Data records
↓↓↓

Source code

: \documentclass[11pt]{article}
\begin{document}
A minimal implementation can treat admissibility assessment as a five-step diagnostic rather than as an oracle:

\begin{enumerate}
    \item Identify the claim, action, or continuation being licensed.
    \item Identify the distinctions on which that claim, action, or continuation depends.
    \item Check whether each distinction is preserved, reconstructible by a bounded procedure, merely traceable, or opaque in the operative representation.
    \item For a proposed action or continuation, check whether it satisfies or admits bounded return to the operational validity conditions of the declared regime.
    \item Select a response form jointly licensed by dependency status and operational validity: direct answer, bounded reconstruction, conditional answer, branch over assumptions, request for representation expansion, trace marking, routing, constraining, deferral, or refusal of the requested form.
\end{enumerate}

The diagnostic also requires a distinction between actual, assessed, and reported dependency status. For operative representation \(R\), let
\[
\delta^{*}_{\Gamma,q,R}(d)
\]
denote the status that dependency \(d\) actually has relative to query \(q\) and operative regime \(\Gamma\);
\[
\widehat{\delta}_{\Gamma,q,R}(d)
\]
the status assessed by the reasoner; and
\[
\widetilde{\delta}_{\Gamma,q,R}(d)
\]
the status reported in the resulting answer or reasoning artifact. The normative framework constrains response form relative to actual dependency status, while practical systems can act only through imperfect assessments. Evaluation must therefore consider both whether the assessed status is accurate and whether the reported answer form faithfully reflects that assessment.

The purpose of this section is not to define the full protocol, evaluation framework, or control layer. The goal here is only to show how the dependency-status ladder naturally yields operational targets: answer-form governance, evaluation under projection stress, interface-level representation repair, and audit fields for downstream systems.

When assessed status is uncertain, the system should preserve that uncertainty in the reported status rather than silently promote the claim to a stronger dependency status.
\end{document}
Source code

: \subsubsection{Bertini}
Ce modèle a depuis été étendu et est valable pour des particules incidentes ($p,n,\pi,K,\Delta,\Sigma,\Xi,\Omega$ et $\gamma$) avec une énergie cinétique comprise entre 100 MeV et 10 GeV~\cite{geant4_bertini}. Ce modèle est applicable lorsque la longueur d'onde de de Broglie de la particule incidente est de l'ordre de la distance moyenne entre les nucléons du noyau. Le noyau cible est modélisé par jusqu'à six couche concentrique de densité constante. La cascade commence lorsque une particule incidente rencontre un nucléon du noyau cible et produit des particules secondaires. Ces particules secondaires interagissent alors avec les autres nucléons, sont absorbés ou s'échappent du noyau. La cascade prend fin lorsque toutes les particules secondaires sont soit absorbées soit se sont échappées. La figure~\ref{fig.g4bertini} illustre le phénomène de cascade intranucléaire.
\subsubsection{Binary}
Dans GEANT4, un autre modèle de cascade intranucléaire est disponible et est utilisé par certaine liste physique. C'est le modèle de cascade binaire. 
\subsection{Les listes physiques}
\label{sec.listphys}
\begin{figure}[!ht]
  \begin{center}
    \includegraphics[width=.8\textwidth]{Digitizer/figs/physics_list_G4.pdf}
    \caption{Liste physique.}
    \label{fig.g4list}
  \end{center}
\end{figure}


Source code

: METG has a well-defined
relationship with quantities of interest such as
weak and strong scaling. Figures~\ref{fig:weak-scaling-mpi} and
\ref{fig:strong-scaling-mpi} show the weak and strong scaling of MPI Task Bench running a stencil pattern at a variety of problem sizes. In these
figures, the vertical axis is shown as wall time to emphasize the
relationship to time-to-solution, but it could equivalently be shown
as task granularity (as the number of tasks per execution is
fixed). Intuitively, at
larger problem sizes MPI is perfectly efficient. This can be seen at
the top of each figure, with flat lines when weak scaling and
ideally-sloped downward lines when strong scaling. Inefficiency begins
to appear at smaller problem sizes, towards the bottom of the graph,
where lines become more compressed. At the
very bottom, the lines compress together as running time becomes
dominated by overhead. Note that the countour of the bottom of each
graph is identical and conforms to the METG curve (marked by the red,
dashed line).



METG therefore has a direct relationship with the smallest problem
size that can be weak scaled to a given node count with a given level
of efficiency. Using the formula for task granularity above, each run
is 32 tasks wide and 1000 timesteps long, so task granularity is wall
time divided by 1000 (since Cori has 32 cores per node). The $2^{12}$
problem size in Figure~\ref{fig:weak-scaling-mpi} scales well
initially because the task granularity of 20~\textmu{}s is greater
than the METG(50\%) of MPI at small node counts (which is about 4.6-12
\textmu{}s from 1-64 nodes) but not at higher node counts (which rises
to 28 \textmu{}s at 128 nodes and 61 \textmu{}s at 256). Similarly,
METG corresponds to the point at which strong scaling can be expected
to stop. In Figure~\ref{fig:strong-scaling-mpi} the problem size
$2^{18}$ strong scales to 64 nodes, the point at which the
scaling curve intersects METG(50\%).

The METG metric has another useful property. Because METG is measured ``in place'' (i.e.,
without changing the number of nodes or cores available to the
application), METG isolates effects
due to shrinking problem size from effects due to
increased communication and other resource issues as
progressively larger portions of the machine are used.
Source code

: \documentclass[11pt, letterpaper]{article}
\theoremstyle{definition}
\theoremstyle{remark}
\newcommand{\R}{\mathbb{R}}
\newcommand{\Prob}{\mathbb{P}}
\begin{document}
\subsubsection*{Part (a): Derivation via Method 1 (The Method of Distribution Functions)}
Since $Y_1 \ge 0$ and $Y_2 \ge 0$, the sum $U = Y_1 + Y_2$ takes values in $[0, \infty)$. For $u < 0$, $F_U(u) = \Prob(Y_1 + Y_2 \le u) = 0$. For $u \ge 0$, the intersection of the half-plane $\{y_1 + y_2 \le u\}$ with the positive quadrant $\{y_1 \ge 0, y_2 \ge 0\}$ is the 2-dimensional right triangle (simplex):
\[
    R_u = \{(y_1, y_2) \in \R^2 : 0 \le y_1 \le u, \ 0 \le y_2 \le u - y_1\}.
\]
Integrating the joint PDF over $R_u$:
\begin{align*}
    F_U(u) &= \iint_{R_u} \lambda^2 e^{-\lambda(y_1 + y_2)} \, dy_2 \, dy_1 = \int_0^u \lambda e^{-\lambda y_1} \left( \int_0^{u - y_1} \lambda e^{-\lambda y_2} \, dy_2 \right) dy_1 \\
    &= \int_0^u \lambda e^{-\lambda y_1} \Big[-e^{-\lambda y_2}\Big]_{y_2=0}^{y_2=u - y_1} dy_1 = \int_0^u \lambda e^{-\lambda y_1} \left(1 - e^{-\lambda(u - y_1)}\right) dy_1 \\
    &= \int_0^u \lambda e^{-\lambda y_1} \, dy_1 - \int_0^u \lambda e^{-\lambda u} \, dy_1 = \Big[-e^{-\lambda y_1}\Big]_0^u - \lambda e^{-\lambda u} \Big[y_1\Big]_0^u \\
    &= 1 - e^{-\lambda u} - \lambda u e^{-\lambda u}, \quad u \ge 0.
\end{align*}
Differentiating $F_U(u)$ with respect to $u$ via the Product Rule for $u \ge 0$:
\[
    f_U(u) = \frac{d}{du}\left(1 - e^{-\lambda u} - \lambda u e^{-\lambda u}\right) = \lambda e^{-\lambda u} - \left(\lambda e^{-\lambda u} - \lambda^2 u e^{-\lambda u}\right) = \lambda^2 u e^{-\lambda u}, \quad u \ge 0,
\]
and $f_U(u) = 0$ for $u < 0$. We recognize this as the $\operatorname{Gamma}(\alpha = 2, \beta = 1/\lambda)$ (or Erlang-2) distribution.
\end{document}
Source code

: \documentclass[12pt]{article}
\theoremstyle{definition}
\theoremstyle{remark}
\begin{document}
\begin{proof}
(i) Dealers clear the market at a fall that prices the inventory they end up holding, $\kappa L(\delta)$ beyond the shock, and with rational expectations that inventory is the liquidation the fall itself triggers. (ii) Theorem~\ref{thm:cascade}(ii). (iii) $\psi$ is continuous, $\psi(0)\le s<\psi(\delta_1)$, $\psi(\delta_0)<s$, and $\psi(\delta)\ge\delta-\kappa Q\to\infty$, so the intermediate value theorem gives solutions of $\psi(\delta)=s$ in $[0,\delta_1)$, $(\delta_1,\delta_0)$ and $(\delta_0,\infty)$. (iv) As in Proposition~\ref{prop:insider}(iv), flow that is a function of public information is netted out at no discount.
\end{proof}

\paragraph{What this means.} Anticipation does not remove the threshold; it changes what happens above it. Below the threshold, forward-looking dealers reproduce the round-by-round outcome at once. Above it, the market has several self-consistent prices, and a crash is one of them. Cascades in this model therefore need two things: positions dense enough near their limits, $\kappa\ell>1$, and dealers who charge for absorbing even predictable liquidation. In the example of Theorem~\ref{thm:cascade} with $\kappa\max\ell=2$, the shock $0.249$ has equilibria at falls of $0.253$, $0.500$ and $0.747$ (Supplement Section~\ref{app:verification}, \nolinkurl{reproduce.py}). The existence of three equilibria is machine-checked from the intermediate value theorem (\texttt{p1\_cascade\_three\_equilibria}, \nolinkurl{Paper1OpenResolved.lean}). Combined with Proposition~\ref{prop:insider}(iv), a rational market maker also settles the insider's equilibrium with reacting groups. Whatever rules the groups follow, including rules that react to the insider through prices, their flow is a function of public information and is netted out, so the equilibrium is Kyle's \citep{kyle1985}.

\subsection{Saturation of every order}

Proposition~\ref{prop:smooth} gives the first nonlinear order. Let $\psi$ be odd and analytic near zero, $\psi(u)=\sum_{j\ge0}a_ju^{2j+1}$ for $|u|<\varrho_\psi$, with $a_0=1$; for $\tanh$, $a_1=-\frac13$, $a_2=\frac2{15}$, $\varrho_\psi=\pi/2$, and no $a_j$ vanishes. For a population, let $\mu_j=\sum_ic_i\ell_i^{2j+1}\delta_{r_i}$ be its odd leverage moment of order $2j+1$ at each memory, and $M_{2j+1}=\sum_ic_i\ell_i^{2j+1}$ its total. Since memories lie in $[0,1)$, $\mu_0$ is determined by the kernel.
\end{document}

↑↑↑

#### [ASSIGNMENT]
Print the lines above, unchanged, from the start of the records to the line with "continuation being licensed.", including that final line.

#### [ANSWER BOX]
Source code

: \documentclass[11pt]{article}
\begin{document}
A minimal implementation can treat admissibility assessment as a five-step diagnostic rather than as an oracle:

\begin{enumerate}
    \item Identify the claim, action, or continuation being licensed.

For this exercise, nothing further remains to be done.